Despite whatever empathy and noble message is captured in the end however, this movie will not fall into any definitive, post-Vietnam, war movie category of the Jarhead and The Hurt Locker likeness. It’s missing way too much for that, except for the falling scenes, did I mention the falling scenes?

The Food: Chili

Fig.1. Good'ol chili. Except for onion, no vegetables allowed.

The dish that came to mind after watching this movie is Chili with a side of Afghan bread. I could spew some sentimental bullshit about how eating an All-American dish like Chili along with Afghan bread symbolizes peace between two parties at war with one another, but I’ll just give you the recipe instead.  You can purchase Afghan bread in most Middle Eastern grocery stores.

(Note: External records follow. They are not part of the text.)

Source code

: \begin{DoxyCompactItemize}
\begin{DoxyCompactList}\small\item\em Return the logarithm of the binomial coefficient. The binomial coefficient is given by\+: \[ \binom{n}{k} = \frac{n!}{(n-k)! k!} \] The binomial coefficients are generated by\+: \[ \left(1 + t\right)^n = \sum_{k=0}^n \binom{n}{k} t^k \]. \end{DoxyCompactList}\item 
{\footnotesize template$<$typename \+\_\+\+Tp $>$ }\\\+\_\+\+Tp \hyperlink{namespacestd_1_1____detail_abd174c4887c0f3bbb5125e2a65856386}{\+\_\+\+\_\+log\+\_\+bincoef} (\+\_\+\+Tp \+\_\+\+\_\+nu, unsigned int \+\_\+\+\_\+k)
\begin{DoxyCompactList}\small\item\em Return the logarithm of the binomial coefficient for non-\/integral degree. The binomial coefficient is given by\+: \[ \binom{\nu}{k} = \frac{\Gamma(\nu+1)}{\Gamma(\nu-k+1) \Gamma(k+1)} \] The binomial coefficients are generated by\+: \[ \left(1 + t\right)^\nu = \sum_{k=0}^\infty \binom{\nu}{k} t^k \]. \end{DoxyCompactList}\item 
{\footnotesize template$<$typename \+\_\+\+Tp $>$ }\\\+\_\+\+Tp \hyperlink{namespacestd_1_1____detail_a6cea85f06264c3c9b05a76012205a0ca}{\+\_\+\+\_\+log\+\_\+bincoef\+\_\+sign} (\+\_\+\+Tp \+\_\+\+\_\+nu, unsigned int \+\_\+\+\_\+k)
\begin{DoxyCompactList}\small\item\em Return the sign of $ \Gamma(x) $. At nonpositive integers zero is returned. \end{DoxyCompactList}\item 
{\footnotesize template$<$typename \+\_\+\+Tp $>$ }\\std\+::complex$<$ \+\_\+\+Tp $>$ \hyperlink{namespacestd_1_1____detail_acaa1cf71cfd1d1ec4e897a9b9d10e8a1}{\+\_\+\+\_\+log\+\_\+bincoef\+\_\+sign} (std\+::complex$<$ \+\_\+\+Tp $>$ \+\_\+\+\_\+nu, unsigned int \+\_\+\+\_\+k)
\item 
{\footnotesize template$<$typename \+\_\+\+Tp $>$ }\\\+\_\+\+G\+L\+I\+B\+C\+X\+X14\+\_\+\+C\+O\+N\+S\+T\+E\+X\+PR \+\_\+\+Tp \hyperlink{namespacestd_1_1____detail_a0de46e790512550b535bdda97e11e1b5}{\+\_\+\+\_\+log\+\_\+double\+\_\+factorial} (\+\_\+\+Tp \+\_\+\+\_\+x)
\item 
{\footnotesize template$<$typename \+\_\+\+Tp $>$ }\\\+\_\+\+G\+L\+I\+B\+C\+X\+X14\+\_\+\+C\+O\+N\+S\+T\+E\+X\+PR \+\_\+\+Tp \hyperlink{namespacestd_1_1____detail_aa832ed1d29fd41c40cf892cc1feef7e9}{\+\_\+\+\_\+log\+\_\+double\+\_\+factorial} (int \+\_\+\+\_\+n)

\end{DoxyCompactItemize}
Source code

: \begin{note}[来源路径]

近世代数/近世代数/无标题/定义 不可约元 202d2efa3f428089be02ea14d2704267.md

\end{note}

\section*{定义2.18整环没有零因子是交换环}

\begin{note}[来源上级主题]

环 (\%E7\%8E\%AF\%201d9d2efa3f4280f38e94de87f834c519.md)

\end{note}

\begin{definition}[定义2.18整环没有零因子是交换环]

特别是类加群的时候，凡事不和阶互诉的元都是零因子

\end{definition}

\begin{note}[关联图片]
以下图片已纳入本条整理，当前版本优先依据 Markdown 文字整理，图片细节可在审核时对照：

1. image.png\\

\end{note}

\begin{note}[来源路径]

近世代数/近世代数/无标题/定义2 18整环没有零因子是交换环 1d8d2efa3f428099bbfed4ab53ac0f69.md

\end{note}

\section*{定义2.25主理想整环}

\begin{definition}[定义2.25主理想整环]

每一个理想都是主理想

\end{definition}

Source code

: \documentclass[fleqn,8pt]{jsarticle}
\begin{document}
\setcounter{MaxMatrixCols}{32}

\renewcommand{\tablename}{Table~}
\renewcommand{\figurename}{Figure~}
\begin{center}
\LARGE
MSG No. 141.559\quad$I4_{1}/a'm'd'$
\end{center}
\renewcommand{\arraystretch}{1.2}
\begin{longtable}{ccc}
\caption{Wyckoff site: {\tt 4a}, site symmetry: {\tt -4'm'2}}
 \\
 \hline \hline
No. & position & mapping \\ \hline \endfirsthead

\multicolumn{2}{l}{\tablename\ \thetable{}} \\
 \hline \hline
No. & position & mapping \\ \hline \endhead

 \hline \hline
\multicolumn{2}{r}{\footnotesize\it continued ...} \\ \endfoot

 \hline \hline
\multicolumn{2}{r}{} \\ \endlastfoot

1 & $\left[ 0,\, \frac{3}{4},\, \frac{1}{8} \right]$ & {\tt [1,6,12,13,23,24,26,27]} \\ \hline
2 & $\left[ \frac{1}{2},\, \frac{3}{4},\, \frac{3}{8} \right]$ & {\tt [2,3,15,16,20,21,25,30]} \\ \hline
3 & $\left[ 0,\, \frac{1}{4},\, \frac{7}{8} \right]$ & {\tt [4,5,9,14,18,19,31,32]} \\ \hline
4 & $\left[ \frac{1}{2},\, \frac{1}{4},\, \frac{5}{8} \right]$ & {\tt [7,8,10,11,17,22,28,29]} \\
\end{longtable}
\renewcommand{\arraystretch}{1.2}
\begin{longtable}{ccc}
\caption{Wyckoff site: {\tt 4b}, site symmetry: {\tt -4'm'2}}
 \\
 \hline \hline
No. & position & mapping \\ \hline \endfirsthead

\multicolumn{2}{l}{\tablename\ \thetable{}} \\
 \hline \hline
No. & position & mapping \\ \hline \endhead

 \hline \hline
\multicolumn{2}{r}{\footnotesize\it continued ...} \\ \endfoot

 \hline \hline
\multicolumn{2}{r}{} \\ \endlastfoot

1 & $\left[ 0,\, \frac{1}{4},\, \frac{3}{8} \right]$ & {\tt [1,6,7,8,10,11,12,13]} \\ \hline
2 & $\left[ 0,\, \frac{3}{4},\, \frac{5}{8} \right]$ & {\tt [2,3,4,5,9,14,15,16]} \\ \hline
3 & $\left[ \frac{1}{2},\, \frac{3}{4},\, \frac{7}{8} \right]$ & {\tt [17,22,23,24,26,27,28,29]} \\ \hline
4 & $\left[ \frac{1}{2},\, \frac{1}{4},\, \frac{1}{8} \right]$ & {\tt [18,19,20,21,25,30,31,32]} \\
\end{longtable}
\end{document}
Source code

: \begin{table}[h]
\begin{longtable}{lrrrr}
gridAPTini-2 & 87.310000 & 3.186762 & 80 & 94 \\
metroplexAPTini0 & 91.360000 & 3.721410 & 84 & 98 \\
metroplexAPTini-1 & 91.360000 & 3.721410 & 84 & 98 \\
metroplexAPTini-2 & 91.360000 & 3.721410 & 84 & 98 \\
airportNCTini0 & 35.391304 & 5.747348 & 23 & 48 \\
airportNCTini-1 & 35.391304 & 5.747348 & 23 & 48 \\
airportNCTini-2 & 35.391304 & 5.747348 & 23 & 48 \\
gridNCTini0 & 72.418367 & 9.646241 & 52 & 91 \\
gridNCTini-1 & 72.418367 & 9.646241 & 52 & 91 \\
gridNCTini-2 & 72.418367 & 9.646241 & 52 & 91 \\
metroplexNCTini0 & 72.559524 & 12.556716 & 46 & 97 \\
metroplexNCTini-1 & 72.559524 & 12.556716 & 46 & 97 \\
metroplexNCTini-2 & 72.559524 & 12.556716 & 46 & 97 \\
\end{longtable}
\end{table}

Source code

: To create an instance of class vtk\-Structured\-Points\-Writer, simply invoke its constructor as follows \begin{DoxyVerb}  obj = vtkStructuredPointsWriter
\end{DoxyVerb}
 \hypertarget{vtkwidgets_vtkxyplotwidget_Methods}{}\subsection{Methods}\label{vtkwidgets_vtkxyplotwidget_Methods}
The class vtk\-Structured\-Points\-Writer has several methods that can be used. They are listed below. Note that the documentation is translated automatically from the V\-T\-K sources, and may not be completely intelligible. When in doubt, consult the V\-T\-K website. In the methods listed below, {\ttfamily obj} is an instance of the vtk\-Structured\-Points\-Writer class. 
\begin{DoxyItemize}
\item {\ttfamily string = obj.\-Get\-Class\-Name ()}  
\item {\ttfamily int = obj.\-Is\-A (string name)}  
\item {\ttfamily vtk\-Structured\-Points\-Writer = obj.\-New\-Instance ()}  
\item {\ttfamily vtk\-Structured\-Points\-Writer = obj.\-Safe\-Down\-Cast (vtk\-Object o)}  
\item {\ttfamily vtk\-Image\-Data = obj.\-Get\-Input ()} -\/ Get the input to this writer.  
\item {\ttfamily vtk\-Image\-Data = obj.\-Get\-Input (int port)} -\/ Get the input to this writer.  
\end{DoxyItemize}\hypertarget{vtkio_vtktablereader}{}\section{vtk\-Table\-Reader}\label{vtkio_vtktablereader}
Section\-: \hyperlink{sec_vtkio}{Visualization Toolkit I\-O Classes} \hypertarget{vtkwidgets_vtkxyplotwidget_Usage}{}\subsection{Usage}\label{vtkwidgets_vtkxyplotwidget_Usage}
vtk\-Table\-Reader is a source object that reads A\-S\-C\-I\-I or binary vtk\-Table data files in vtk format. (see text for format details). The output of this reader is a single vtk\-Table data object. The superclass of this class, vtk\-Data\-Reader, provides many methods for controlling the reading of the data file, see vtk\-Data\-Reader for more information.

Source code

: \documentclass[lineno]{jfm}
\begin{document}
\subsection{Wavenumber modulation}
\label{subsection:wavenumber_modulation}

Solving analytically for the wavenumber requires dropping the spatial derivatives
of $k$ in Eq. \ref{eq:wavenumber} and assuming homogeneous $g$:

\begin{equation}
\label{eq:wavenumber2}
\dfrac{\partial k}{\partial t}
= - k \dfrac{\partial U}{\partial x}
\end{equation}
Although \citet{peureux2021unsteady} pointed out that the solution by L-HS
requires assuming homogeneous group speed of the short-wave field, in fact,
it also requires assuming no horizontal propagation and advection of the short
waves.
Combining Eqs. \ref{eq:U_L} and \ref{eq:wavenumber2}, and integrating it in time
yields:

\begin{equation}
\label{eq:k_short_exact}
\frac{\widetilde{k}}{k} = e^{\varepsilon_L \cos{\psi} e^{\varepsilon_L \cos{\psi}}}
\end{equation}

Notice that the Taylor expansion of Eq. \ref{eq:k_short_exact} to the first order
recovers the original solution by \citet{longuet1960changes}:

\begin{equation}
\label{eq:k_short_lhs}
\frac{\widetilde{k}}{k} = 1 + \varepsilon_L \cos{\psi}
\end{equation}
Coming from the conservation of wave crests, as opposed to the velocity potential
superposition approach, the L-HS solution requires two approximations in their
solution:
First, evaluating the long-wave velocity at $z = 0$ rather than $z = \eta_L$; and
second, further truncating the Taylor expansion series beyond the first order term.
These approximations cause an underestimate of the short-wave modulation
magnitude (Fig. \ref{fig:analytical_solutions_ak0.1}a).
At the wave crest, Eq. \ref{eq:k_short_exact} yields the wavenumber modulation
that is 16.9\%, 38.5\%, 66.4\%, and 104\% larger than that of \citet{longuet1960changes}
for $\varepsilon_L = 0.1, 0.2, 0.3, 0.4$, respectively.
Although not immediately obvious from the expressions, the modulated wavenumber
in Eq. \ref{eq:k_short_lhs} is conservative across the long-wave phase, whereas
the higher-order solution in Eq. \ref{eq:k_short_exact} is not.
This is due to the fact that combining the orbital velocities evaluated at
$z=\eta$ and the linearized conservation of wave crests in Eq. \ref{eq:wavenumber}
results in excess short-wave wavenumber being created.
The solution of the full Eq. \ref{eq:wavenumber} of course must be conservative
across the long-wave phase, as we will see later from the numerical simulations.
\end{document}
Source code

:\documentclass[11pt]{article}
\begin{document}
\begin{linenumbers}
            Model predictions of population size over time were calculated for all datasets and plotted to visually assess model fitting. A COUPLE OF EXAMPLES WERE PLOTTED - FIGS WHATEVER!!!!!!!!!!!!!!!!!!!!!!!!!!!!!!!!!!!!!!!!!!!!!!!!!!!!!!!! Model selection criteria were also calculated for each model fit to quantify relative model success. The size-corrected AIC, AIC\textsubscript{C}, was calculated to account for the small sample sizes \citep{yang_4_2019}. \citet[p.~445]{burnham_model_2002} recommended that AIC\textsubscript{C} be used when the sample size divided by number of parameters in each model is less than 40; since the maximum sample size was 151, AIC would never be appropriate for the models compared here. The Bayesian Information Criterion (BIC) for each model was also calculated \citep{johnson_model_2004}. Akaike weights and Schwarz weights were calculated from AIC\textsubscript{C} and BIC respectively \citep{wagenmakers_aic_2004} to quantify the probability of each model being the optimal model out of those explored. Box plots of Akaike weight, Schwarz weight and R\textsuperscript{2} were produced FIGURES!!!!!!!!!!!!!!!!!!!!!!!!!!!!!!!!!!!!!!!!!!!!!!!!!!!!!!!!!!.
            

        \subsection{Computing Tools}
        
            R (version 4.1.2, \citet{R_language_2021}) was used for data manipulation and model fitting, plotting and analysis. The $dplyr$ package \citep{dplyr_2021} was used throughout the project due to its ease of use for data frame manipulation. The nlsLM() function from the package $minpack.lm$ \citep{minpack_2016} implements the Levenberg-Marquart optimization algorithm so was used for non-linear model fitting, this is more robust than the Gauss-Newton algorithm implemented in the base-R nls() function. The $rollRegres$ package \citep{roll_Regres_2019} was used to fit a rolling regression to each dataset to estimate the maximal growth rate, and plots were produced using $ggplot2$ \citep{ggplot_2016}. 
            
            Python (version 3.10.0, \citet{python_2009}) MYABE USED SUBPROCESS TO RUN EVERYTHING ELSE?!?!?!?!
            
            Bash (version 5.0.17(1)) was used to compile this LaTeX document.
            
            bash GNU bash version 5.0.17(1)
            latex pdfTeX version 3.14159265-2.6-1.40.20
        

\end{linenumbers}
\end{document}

People fuck up chili all the time because they over-think it. Chili is not a Bolognese Sauce with beans, nor is it meant to have an abundance of vegetables and legumes, despite what all those gun-loving, republican vegetarians would have you believe. When it comes to Chili, do what they do in Texas: find a steer, find a pot and find some heat. 

Fig.2. Ingredients at the ready.

Chili
Ingredients:
4 to 5 tablespoon sunflower or canola oil
1 kilo beef blade cut to small cubes. (palette in French. See Fig.2. above.)
1 onion, chopped
1 tablespoon cumin
½ tablespoon caraway seeds
2 cloves
1 can plum tomatoes, crush the tomatoes with your hand
1 tablespoon tomato paste
1 cup water
4 tablespoons soy sauce
4 anchovies, chopped
3 to 4 smoked chipotle peppers in adobo sauce, chopped (I buy La Costeña brand see Fig.2. above. Available in most grocery stores in the ‘Latin’ section.)
1/3 cup bittersweet chocolate, chopped
2 cans red kidney beans, drained and washed
salt and pepper, to taste
A few squirts of Frank’s Red Hot Sauce

Directions:
Add the oil to a large Dutch oven or heavy bottom pot set over medium heat. Once the oil is hot, add the cubed beef. Cook until meat begins to brown. (You must be patient. First the beef will emit a lot of water; the water will eventually evaporate at which point the meat will begin to brown. Stir the meat making sure it browns evenly but not too fast. Do not set your element on high.) When the water is gone and the meat is just beginning to brown, add the onion, cook for 5 minutes while stirring. At this point, make a little opening in the center of the pot and add the cumin, caraway seeds and cloves. Toast the spices for about 1 minute, see Fig.4. below. (Toasting the spices will release their flavours. If your spices are several years old, throw them out and buy new spices.)  Add the tomatoes, tomato paste and water and stir making sure you scrape the bottom of the pot to release all the flavours. (see picture below. If it looks dry, feel free to add more tomato or water, it’s not an exact science.)  Add the soy sauce, anchovy, chipotle peppers, and chocolate. At this point, partially cover the pot and lower the heat. Simmer for about 1 hour, stirring occasionally.  Add the beans and simmer for another 20 to 30 minutes. If it looks dry, add a bit of water. Season with salt, pepper and Frank’s Red Hot to your liking and serve. Chili is better the next day.


Fig.3.  Blade of beef, cubed.
Fig.4. Browning the meat and getting a good fond which  add flavour to your chili. Add liquid and scrap the bottom of the pot with a wooden spoon to deglaze the pot. Also, in this picture I created an opening in the centre of my Dutch Oven in order to cook my spices. Cooking your spices will release a better flavour.